• _Activity_:
What lines below contain the string "hypertarget"? List them all.

• _Source material_:
————————

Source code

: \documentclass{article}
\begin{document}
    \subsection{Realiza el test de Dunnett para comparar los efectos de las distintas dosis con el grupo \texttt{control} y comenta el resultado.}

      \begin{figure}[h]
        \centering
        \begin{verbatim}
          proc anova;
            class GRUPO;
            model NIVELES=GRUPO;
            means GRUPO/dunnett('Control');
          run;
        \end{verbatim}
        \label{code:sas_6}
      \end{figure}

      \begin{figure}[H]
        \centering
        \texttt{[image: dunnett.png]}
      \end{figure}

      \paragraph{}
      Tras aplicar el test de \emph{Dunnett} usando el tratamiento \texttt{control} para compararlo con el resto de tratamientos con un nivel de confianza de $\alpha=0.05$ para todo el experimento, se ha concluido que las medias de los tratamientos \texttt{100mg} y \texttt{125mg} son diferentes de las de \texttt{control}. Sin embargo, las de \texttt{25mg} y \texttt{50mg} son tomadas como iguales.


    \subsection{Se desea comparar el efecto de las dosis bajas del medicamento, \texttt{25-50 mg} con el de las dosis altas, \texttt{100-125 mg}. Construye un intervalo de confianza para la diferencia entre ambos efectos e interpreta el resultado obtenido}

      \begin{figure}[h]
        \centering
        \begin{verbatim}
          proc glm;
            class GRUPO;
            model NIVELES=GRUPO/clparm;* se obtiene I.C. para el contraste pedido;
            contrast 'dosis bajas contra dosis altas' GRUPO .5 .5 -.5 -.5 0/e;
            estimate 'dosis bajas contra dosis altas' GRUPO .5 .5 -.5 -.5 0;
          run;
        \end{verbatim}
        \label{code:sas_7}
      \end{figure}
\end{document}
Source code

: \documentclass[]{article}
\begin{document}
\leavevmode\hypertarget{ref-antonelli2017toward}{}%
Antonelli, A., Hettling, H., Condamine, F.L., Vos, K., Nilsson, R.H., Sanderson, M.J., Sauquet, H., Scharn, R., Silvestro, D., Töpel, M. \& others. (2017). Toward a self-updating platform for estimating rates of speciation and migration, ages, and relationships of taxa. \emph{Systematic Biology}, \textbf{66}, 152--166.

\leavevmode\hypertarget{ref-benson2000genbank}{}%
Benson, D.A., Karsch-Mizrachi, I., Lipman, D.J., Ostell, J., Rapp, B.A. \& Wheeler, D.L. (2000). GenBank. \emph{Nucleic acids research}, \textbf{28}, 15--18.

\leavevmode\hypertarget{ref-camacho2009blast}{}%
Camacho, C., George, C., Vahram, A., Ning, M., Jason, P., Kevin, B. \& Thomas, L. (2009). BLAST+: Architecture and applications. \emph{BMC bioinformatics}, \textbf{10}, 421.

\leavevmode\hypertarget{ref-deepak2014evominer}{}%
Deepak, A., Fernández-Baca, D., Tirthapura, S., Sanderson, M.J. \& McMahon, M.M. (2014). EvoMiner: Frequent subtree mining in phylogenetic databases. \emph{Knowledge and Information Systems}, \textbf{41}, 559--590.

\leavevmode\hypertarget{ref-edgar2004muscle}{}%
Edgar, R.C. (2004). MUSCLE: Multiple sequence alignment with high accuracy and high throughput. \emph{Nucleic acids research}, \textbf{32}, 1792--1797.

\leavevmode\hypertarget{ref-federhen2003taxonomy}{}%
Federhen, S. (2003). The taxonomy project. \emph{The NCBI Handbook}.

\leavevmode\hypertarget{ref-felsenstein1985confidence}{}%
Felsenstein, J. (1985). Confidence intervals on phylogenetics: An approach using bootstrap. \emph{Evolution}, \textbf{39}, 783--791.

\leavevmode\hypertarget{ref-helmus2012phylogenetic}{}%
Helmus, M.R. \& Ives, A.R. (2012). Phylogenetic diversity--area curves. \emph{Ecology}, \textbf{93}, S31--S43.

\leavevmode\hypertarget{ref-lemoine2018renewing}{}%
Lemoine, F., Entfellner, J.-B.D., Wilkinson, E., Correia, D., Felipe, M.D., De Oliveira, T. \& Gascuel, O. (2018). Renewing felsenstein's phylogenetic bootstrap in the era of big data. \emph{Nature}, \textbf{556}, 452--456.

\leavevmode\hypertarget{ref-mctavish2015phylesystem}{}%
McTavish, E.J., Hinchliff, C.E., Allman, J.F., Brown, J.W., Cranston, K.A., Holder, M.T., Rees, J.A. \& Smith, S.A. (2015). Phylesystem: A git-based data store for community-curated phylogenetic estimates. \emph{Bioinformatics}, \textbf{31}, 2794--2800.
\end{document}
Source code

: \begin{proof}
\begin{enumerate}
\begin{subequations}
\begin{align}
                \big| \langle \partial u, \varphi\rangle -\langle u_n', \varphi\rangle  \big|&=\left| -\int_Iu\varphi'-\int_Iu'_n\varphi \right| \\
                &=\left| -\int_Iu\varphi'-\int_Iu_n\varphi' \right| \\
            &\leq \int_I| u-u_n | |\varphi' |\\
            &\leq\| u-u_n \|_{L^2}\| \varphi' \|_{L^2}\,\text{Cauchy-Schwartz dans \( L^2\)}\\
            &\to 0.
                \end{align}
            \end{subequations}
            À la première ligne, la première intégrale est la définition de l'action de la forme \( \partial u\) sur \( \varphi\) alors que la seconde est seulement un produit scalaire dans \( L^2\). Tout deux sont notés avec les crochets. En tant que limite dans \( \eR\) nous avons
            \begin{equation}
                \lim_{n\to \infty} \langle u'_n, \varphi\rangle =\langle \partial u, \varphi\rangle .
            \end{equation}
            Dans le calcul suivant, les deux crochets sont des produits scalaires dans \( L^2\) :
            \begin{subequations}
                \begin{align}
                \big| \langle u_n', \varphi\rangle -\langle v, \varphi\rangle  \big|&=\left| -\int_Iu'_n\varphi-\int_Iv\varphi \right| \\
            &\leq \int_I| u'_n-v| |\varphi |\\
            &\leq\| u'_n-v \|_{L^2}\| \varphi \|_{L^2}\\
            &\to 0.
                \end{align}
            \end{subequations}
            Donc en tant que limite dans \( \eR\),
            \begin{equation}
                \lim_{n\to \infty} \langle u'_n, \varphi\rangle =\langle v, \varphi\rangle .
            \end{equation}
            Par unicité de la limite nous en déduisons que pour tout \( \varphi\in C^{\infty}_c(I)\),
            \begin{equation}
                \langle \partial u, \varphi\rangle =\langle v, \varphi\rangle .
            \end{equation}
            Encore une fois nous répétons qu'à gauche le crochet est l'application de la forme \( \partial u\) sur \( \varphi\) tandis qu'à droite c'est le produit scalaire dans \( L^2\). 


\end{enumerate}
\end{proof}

————————

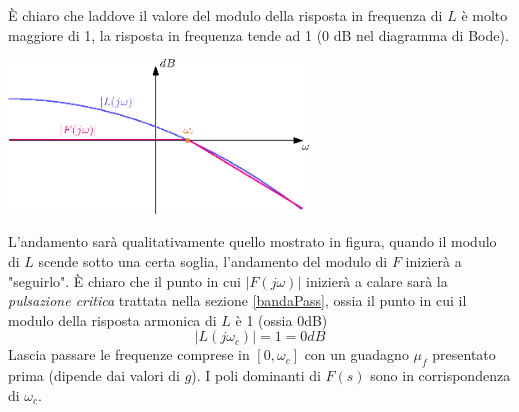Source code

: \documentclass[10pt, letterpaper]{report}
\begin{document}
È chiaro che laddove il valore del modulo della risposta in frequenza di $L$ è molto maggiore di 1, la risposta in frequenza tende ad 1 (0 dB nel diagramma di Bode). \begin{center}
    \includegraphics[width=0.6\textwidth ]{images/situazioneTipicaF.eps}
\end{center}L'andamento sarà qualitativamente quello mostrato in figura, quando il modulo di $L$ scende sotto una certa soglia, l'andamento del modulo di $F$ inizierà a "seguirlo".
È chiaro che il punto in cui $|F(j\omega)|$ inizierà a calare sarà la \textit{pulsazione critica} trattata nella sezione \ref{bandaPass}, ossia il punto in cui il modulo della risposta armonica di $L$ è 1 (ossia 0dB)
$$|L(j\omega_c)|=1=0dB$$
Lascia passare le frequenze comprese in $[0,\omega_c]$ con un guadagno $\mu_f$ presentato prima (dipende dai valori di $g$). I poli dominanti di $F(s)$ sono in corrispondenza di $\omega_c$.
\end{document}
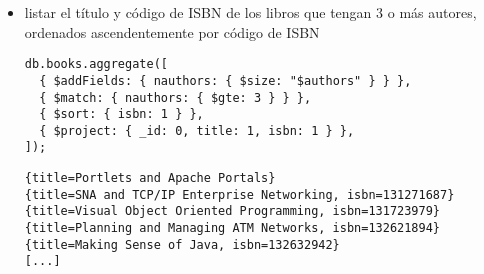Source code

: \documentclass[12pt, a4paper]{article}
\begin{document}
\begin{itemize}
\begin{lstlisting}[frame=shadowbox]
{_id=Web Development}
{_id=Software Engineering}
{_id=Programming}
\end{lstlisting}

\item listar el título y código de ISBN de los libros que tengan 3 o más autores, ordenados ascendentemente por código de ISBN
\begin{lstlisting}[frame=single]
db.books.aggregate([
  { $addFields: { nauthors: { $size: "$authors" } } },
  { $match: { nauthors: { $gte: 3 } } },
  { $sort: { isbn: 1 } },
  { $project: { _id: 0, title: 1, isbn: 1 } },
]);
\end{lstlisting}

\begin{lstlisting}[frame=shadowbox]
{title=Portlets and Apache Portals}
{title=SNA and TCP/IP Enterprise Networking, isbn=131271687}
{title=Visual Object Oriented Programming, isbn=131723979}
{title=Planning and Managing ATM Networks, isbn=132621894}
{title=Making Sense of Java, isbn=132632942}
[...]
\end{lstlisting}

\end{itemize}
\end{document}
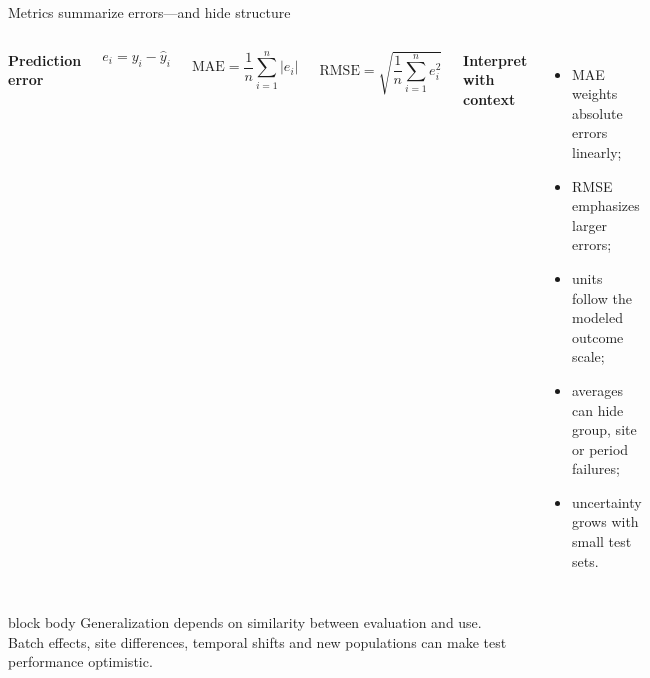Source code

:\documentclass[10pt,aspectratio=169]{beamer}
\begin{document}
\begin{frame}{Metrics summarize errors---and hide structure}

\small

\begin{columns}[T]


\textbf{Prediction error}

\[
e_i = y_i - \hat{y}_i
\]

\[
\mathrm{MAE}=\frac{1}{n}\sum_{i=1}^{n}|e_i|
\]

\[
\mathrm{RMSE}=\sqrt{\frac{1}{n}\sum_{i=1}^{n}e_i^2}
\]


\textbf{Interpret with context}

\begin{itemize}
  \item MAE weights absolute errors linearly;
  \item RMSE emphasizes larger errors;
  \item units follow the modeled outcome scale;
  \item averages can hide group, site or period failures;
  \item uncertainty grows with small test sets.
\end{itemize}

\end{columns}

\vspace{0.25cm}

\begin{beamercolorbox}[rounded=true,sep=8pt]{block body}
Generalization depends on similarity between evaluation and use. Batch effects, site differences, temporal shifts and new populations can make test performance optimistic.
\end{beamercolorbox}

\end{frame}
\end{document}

————————

• _Output for this exercise_:
\leavevmode\hypertarget{ref-antonelli2017toward}{}%
\leavevmode\hypertarget{ref-benson2000genbank}{}%
\leavevmode\hypertarget{ref-camacho2009blast}{}%
\leavevmode\hypertarget{ref-deepak2014evominer}{}%
\leavevmode\hypertarget{ref-edgar2004muscle}{}%
\leavevmode\hypertarget{ref-federhen2003taxonomy}{}%
\leavevmode\hypertarget{ref-felsenstein1985confidence}{}%
\leavevmode\hypertarget{ref-helmus2012phylogenetic}{}%
\leavevmode\hypertarget{ref-lemoine2018renewing}{}%
\leavevmode\hypertarget{ref-mctavish2015phylesystem}{}%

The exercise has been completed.